The Computational Event Data Project

The Computational Event Data Project is a twenty-five-year project focused on the development and application of political event data; it has been variously funded by the National Science Foundation, Penn State University, and the University of Kansas. The project has three major research concentrations:

Software development for the machine-coding of political event data

The initial focus of the project was the development of techniques for converting English-language reports of political events into event data. This replaced labor-intensive and error-prone process of human coding with inexpensive, transparent and reproducible automated coding. This effort produced the KEDS and later TABARI computer programs, as well as a number of utility programs for filtering texts and aggregating the resulting event data so that it can be used in statistical analysis.
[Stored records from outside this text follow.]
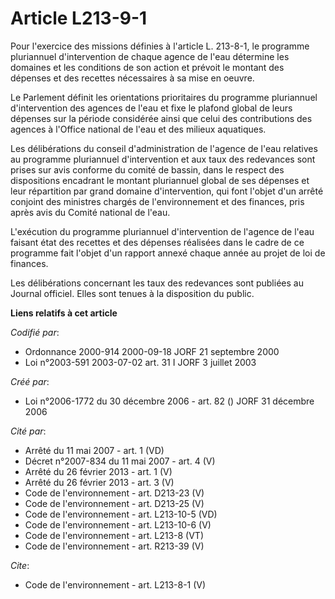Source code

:# Article L213-9-1

Pour l'exercice des missions définies à l'article L. 213-8-1, le programme pluriannuel d'intervention de chaque agence de
l'eau détermine les domaines et les conditions de son action et prévoit le montant des dépenses et des recettes nécessaires à
sa mise en oeuvre. 

Le Parlement définit les orientations prioritaires du programme pluriannuel d'intervention des agences de l'eau et fixe le
plafond global de leurs dépenses sur la période considérée ainsi que celui des contributions des agences à l'Office national
de l'eau et des milieux aquatiques. 

Les délibérations du conseil d'administration de l'agence de l'eau relatives au programme pluriannuel d'intervention et aux
taux des redevances sont prises sur avis conforme du comité de bassin, dans le respect des dispositions encadrant le montant
pluriannuel global de ses dépenses et leur répartition par grand domaine d'intervention, qui font l'objet d'un arrêté
conjoint des ministres chargés de l'environnement et des finances, pris après avis du Comité national de l'eau. 

L'exécution du programme pluriannuel d'intervention de l'agence de l'eau faisant état des recettes et des dépenses réalisées
dans le cadre de ce programme fait l'objet d'un rapport annexé chaque année au projet de loi de finances. 

Les délibérations concernant les taux des redevances sont publiées au Journal officiel. Elles sont tenues à la disposition du
public.

**Liens relatifs à cet article**

_Codifié par_:

  - Ordonnance 2000-914 2000-09-18 JORF 21 septembre 2000
  - Loi n°2003-591 2003-07-02 art. 31 I JORF 3 juillet 2003

_Créé par_:

  - Loi n°2006-1772 du 30 décembre 2006 - art. 82 () JORF 31 décembre 2006

_Cité par_:

  - Arrêté du 11 mai 2007 - art. 1 (VD)
  - Décret n°2007-834 du 11 mai 2007 - art. 4 (V)
  - Arrêté du 26 février 2013 - art. 1 (V)
  - Arrêté du 26 février 2013 - art. 3 (V)
  - Code de l'environnement - art. D213-23 (V)
  - Code de l'environnement - art. D213-25 (V)
  - Code de l'environnement - art. L213-10-5 (VD)
  - Code de l'environnement - art. L213-10-6 (V)
  - Code de l'environnement - art. L213-8 (VT)
  - Code de l'environnement - art. R213-39 (V)

_Cite_:

  - Code de l'environnement - art. L213-8-1 (V)
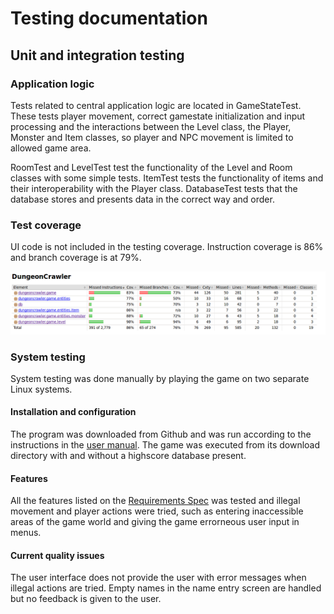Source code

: # Testing documentation

## Unit and integration testing

### Application logic

Tests related to central application logic are located in GameStateTest. These tests player movement,
correct gamestate initialization and input processing and the interactions between the Level class, the Player,
Monster and Item classes, so player and NPC movement is limited to allowed game area.

RoomTest and LevelTest test the functionality of the Level and Room classes with some simple tests. 
ItemTest tests the functionality of items and their interoperability with the Player class. DatabaseTest tests
that the database stores and presents data in the correct way and order.

### Test coverage

UI code is not included in the testing coverage. Instruction coverage is 86% and branch coverage is at 79%.

![Test coverage](https://raw.githubusercontent.com/TheSamsai/otm-harjoitustyo/master/documentation/test-coverage.png)

### System testing

System testing was done manually by playing the game on two separate Linux systems.

#### Installation and configuration

The program was downloaded from Github and was run according to the instructions in the [user manual](https://github.com/TheSamsai/otm-harjoitustyo/blob/master/documentation/usermanual.md). The game was executed
from its download directory with and without a highscore database present. 

#### Features

All the features listed on the [Requirements Spec](https://github.com/TheSamsai/otm-harjoitustyo/blob/master/documentation/RequirementSpec.md) was tested and illegal movement and player actions were tried, such
as entering inaccessible areas of the game world and giving the game errorneous user input in menus.

#### Current quality issues

The user interface does not provide the user with error messages when illegal actions are tried. Empty names
in the name entry screen are handled but no feedback is given to the user.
Production of event data sets

Using the automated coding program, news reports from the Reuters and Agence France Presse wire services, and the World Events Interaction Survey (WEIS) event coding scheme, we produced several event data sets that can be downloaded for use in political studies. Our primary focus has been on the Levant —Egypt, Israel, Jordan, Lebanon, the Palestinians and Syria—though we also produced short-term data sets for other regions, and we are currently providing support for the near-real time GDELT data set. As part of an NSF-sponsored project which used event data to study mediation, we developed the CAMEO event and actor ontology to replace WEIS in our work.

Development of early warning methods

Most of our research has focused on the development of early warning techniques for political change, primarily using the Levant as a case study. We have experimented with a number of different methods, including factor analysis, discriminant analysis, an assortment of clustering algorithms, and most recently hidden Markov models.

This research was funded primarily by the U.S. National Science Foundation including grants SES-9410023, SES-0096086, SES-0455158, SES-0527564, SES-0921027 and SES-1004414. Additional support has been provided by the University of Kansas General Research Allocation Fund and a Fulbright-Hays Faculty Research Abroad Fellowship.